• **PROBLEM STATEMENT**:
Below are records; please set down exactly the lines from the first through the one containing "之后创建Bean会走**cr".
===== GIVEN INFORMATION
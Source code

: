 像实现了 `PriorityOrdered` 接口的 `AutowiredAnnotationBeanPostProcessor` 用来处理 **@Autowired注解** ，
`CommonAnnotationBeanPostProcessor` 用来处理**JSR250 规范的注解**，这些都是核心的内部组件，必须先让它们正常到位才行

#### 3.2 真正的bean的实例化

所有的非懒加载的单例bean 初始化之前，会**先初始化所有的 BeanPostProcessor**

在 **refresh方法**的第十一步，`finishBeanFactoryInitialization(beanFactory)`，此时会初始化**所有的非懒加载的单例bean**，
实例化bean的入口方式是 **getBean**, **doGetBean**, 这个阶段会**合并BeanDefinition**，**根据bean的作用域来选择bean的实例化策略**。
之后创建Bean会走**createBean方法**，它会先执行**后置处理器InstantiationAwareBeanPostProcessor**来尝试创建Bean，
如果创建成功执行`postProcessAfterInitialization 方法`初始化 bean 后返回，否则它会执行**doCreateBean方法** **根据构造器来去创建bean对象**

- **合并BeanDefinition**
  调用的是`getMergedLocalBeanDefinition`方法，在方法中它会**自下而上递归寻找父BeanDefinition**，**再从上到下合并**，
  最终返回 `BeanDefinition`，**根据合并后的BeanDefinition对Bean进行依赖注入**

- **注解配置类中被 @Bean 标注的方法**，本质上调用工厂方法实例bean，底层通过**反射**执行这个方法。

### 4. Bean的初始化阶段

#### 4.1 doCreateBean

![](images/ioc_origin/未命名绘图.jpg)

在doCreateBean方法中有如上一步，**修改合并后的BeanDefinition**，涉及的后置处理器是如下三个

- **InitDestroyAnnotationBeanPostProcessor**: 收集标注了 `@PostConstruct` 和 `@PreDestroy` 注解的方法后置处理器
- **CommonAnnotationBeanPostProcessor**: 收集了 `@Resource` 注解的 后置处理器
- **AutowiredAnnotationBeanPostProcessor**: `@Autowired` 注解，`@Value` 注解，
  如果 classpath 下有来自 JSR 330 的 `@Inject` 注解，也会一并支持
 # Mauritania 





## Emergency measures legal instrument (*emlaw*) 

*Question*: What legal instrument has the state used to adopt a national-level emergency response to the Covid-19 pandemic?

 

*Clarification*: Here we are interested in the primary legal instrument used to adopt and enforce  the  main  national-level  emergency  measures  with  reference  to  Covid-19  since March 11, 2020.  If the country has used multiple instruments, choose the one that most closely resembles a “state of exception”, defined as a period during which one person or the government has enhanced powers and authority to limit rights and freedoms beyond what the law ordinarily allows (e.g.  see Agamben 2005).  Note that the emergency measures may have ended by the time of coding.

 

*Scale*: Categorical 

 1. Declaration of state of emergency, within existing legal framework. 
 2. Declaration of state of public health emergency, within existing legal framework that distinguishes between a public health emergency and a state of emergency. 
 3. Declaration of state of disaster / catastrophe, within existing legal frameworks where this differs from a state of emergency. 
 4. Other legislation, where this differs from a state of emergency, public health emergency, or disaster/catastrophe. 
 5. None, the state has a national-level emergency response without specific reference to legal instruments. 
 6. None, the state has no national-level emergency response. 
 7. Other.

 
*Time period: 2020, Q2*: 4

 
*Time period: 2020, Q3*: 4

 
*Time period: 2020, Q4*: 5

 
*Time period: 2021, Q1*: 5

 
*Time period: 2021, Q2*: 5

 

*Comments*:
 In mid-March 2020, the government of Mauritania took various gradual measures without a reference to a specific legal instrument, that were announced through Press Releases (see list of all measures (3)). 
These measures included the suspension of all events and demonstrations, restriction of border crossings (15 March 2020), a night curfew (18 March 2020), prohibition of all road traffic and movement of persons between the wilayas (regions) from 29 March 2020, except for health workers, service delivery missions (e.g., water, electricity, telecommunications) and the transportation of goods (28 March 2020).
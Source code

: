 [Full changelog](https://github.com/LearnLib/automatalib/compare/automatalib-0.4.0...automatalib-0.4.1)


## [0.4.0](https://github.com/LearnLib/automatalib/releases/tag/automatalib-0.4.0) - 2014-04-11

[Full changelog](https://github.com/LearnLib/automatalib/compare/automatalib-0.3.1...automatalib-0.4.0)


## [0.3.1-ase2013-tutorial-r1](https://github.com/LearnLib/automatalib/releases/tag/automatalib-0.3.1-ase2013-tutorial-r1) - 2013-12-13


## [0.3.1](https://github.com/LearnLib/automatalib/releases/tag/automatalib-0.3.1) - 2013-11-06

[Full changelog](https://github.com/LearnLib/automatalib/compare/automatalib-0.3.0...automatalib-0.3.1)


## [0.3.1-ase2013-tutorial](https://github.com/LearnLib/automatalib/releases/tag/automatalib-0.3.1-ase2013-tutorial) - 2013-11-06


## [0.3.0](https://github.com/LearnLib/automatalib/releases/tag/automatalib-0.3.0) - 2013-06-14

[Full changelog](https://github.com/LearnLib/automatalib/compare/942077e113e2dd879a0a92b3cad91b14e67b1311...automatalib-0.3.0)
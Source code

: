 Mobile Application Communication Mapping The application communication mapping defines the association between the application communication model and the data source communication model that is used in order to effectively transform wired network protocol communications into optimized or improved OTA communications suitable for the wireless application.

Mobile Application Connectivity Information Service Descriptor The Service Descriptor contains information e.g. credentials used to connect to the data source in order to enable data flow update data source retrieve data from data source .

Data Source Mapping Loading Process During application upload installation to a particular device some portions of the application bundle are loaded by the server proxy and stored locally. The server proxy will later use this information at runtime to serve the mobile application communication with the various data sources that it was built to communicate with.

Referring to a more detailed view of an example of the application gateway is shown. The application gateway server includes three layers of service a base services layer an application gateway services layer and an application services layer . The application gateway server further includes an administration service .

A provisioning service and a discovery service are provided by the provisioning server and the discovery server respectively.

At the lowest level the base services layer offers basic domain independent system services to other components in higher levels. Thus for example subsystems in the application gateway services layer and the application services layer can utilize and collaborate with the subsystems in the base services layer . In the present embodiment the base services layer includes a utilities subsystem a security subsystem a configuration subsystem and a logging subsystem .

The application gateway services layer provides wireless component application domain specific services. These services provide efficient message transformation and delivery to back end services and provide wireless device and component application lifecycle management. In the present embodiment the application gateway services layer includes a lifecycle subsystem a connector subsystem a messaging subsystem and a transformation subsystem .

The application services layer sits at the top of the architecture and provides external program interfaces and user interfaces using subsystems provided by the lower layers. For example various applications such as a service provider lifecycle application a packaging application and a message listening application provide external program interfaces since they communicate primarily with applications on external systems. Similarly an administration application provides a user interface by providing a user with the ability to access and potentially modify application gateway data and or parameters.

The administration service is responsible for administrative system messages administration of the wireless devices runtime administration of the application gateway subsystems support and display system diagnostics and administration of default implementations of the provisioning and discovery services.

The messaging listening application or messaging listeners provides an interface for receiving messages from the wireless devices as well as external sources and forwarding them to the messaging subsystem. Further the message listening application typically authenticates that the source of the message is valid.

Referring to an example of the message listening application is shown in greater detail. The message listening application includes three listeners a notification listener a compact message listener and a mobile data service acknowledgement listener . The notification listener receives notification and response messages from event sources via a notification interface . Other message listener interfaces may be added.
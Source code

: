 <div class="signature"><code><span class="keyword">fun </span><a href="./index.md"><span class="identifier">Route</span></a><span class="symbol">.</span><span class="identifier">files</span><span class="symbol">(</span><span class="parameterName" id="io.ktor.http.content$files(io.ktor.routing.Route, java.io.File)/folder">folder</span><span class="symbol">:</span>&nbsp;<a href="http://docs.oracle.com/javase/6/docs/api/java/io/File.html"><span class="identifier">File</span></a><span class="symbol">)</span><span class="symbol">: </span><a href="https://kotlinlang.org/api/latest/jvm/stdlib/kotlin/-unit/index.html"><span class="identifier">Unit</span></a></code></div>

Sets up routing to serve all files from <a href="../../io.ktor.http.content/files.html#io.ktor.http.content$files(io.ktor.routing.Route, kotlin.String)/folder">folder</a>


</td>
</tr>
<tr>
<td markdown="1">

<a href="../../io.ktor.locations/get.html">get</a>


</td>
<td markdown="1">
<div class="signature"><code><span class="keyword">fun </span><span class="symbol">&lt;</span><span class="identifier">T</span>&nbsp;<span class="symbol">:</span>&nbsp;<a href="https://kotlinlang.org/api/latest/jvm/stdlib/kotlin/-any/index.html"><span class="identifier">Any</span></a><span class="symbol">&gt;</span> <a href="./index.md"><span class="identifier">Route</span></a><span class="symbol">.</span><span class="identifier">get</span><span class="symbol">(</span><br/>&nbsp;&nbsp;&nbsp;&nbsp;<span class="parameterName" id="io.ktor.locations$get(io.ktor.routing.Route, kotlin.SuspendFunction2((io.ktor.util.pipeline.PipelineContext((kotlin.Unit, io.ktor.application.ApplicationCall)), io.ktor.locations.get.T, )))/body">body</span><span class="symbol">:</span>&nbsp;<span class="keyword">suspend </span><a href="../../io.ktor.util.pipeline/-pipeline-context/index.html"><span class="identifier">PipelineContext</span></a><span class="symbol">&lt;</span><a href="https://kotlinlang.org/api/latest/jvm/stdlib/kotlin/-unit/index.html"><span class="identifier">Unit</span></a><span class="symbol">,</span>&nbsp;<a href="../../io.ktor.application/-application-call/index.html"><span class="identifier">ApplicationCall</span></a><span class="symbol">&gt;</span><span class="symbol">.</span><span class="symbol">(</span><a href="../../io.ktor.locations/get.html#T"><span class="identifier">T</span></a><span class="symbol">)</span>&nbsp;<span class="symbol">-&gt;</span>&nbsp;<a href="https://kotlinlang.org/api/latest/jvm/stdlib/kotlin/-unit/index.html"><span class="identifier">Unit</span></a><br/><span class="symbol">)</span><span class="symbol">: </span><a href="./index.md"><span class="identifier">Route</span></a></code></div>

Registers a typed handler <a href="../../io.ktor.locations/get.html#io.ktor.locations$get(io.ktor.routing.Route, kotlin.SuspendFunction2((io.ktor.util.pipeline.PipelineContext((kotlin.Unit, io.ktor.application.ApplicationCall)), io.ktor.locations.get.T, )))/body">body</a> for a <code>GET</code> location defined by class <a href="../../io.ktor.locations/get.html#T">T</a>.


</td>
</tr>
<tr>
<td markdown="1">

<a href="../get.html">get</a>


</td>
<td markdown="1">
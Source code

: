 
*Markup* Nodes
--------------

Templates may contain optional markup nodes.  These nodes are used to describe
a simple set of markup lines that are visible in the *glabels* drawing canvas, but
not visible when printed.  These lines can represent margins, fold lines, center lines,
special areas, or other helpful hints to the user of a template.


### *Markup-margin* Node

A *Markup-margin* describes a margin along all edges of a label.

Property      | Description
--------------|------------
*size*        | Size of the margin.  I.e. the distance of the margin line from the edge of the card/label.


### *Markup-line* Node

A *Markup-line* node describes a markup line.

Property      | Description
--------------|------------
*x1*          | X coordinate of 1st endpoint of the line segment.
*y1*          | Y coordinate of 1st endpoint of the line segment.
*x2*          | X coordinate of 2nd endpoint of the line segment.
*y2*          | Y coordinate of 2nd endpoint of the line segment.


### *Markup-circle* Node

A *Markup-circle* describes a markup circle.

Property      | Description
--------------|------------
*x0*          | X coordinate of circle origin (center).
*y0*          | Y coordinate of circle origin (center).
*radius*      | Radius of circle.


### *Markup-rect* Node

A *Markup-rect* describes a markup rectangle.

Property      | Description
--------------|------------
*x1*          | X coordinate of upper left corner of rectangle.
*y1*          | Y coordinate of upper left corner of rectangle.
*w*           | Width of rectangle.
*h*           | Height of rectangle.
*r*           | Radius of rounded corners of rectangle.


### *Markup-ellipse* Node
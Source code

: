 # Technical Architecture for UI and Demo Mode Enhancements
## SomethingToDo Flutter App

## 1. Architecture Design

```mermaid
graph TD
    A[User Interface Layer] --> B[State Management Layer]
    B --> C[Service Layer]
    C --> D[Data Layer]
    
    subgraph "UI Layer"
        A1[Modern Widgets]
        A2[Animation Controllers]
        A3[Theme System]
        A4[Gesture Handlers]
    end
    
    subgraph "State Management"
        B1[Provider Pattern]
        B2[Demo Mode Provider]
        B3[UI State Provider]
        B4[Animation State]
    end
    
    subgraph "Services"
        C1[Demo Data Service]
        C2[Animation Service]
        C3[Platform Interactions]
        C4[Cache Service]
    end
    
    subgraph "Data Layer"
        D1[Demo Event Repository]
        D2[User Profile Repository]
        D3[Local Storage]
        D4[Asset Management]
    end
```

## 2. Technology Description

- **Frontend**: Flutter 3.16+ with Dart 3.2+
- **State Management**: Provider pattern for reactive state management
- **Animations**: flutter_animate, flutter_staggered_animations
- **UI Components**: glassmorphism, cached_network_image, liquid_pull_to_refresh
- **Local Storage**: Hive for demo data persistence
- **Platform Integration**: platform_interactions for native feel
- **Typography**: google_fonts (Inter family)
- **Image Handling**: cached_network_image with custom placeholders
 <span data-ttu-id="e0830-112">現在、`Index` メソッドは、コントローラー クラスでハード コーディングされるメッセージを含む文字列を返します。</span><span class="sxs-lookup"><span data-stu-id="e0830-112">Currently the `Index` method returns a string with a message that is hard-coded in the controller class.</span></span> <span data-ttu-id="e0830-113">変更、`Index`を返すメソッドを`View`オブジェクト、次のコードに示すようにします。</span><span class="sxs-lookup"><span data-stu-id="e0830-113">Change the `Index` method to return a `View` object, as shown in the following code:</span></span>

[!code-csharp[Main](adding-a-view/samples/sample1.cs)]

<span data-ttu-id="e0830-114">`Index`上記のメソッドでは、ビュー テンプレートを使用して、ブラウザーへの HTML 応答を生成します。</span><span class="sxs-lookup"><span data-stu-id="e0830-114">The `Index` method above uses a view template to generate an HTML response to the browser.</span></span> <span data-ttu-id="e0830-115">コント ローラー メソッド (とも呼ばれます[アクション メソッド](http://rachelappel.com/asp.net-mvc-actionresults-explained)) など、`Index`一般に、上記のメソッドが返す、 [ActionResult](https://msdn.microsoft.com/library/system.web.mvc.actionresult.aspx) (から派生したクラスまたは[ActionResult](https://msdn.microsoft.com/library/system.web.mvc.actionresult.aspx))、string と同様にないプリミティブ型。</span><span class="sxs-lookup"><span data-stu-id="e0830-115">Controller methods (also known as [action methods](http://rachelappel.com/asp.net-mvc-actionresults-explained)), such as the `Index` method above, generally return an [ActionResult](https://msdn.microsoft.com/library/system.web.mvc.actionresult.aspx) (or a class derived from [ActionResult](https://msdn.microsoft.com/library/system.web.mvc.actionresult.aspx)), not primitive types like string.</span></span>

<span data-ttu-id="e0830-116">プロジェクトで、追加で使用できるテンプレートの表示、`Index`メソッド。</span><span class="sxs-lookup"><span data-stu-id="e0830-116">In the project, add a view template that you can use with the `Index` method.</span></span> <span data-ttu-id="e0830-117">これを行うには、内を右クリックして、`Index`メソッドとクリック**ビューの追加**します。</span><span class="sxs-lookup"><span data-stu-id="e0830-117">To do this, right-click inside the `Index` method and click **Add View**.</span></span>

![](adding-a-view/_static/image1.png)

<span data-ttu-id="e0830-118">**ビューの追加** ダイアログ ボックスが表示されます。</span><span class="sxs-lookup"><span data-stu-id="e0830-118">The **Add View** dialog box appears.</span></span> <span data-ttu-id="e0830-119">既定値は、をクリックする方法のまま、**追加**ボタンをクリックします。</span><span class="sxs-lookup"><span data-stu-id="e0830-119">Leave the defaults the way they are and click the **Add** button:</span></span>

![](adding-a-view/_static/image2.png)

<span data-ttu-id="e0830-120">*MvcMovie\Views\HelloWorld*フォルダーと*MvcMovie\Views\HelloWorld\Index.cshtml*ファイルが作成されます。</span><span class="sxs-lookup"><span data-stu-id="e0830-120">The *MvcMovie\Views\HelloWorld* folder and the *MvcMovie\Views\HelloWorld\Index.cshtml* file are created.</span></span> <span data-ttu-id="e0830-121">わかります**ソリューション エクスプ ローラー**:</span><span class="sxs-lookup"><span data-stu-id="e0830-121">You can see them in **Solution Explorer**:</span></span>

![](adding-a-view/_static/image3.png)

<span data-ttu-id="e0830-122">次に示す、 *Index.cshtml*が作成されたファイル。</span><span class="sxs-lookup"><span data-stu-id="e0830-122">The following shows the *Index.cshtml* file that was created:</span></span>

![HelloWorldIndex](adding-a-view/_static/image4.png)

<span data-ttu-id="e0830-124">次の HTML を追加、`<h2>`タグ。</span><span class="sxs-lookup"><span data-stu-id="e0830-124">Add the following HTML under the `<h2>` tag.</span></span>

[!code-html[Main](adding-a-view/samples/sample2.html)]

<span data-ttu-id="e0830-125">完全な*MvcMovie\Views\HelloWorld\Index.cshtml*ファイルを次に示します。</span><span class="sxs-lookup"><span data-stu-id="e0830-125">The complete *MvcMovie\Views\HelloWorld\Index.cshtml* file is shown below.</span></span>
==========
• **TASK OUTPUT**:
Source code

: 像实现了 `PriorityOrdered` 接口的 `AutowiredAnnotationBeanPostProcessor` 用来处理 **@Autowired注解** ，
`CommonAnnotationBeanPostProcessor` 用来处理**JSR250 规范的注解**，这些都是核心的内部组件，必须先让它们正常到位才行

#### 3.2 真正的bean的实例化

所有的非懒加载的单例bean 初始化之前，会**先初始化所有的 BeanPostProcessor**

在 **refresh方法**的第十一步，`finishBeanFactoryInitialization(beanFactory)`，此时会初始化**所有的非懒加载的单例bean**，
实例化bean的入口方式是 **getBean**, **doGetBean**, 这个阶段会**合并BeanDefinition**，**根据bean的作用域来选择bean的实例化策略**。
之后创建Bean会走**createBean方法**，它会先执行**后置处理器InstantiationAwareBeanPostProcessor**来尝试创建Bean，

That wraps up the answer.